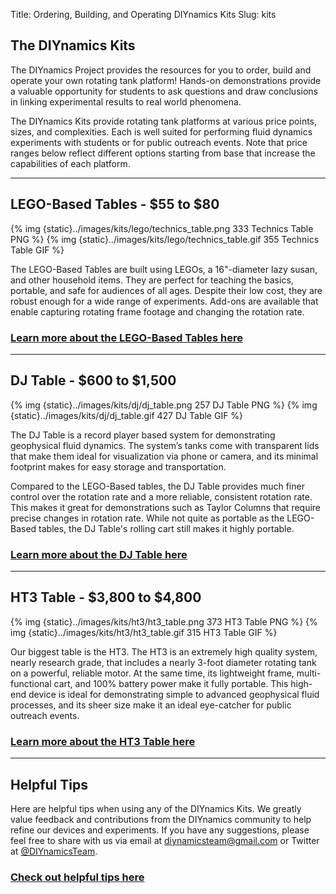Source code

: Title: Ordering, Building, and Operating DIYnamics Kits
Slug: kits

## The DIYnamics Kits

The DIYnamics Project provides the resources for you to order, build and operate your own rotating tank platform! Hands-on demonstrations provide a valuable opportunity for students to ask questions and draw conclusions in linking experimental results to real world phenomena.

The DIYnamics Kits provide rotating tank platforms at various price points, sizes, and complexities. Each is well suited for performing fluid dynamics experiments with students or for public outreach events. Note that price ranges below reflect different options starting from base that increase the capabilities of each platform.

---

## LEGO-Based Tables - $55 to $80

{% img {static}../images/kits/lego/technics_table.png 333 Technics Table PNG %}
{% img {static}../images/kits/lego/technics_table.gif 355 Technics Table GIF %}

The LEGO-Based Tables are built using LEGOs, a 16"-diameter lazy susan, and other household items. They are perfect for teaching the basics, portable, and safe for audiences of all ages. Despite their low cost, they are robust enough for a wide range of experiments. Add-ons are available that enable capturing rotating frame footage and changing the rotation rate.

### [Learn more about the LEGO-Based Tables here](/pages/lego.html)

---

## DJ Table - $600 to $1,500

{% img {static}../images/kits/dj/dj_table.png 257 DJ Table PNG %}
{% img {static}../images/kits/dj/dj_table.gif 427 DJ Table GIF %}

The DJ Table is a record player based system for demonstrating geophysical fluid dynamics. The system’s tanks come with transparent lids that make them ideal for visualization via phone or camera, and its minimal footprint makes for easy storage and transportation.

Compared to the LEGO-Based tables, the DJ Table provides much finer control over the rotation rate and a more reliable, consistent rotation rate. This makes it great for demonstrations such as Taylor Columns that require precise changes in rotation rate. While not quite as portable as the LEGO-Based tables, the DJ Table's rolling cart still makes it highly portable.

### [Learn more about the DJ Table here](/pages/dj.html)

---

## HT3 Table - $3,800 to $4,800

{% img {static}../images/kits/ht3/ht3_table.png 373 HT3 Table PNG %}
{% img {static}../images/kits/ht3/ht3_table.gif 315 HT3 Table GIF %}

Our biggest table is the HT3. The HT3 is an extremely high quality system, nearly research grade, that includes a nearly 3-foot diameter rotating tank on a powerful, reliable motor. At the same time, its lightweight frame, multi-functional cart, and 100% battery power make it fully portable. This high-end device is ideal for demonstrating simple to advanced geophysical fluid processes, and its sheer size make it an ideal eye-catcher for public outreach events.

### [Learn more about the HT3 Table here](/pages/ht3.html)

---

## Helpful Tips

Here are helpful tips when using any of the DIYnamics Kits. We greatly value feedback and contributions from the DIYnamics community to help refine our devices and experiments. If you have any suggestions, please feel free to share with us via email at [diynamicsteam@gmail.com](mailto:diynamicsteam@gmail.com) or Twitter at [@DIYnamicsTeam](https://twitter.com/diynamicsteam).

### [Check out helpful tips here](/pages/tips.html)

→ Work order:
In the records above, find each line that mentions the word "about", and copy it.

→ Answer box:
### [Learn more about the LEGO-Based Tables here](/pages/lego.html)
### [Learn more about the DJ Table here](/pages/dj.html)
### [Learn more about the HT3 Table here](/pages/ht3.html)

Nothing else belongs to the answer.